WHAT THE EXERCISE ASKS » The lines of the records that include "defined" should all be copied.

┌──

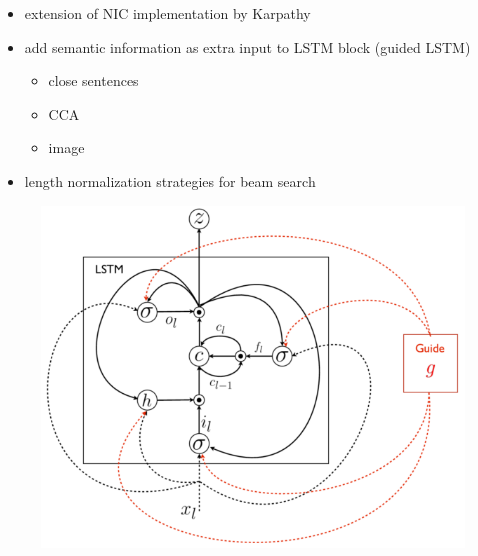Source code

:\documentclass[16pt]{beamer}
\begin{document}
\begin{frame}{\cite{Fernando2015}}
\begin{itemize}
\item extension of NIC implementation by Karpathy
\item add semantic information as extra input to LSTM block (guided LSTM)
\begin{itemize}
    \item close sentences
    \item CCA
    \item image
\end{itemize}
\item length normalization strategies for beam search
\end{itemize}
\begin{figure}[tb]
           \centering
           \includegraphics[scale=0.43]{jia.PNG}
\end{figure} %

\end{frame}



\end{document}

└──
┌──

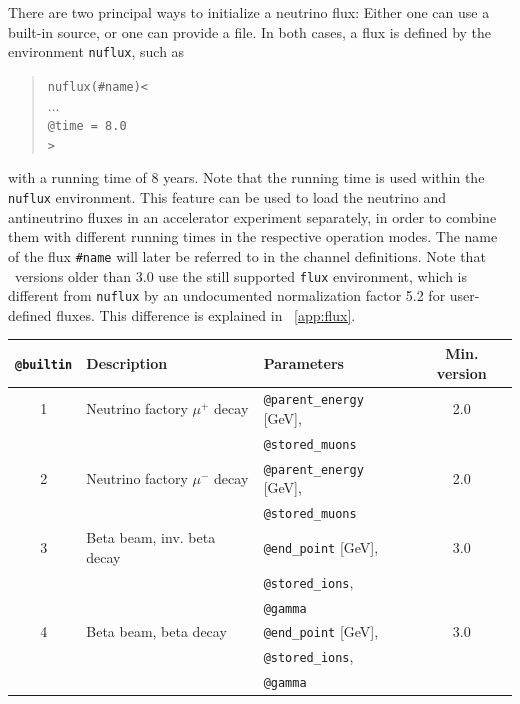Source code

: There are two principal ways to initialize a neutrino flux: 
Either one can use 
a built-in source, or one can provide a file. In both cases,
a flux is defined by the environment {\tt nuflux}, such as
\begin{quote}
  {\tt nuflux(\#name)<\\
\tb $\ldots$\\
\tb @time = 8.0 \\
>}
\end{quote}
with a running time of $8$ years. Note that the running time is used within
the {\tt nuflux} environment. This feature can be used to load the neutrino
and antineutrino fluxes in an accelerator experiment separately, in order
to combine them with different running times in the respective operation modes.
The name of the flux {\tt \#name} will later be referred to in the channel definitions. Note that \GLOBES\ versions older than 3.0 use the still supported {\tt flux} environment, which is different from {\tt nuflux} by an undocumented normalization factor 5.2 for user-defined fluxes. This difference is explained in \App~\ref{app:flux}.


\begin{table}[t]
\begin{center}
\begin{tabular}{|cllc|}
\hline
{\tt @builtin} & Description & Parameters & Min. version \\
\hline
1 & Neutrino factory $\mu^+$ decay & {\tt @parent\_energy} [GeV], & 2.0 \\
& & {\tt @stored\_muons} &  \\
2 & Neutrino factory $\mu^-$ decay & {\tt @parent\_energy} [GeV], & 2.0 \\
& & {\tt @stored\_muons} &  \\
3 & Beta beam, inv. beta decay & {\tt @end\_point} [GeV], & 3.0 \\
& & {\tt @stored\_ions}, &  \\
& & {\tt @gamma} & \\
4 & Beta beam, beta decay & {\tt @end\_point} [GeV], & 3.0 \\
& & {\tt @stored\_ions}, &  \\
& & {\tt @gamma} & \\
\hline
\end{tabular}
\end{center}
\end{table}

└──

SOLUTION TO THIS EXERCISE »
a flux is defined by the environment {\tt nuflux}, such as
The name of the flux {\tt \#name} will later be referred to in the channel definitions. Note that \GLOBES\ versions older than 3.0 use the still supported {\tt flux} environment, which is different from {\tt nuflux} by an undocumented normalization factor 5.2 for user-defined fluxes. This difference is explained in \App~\ref{app:flux}.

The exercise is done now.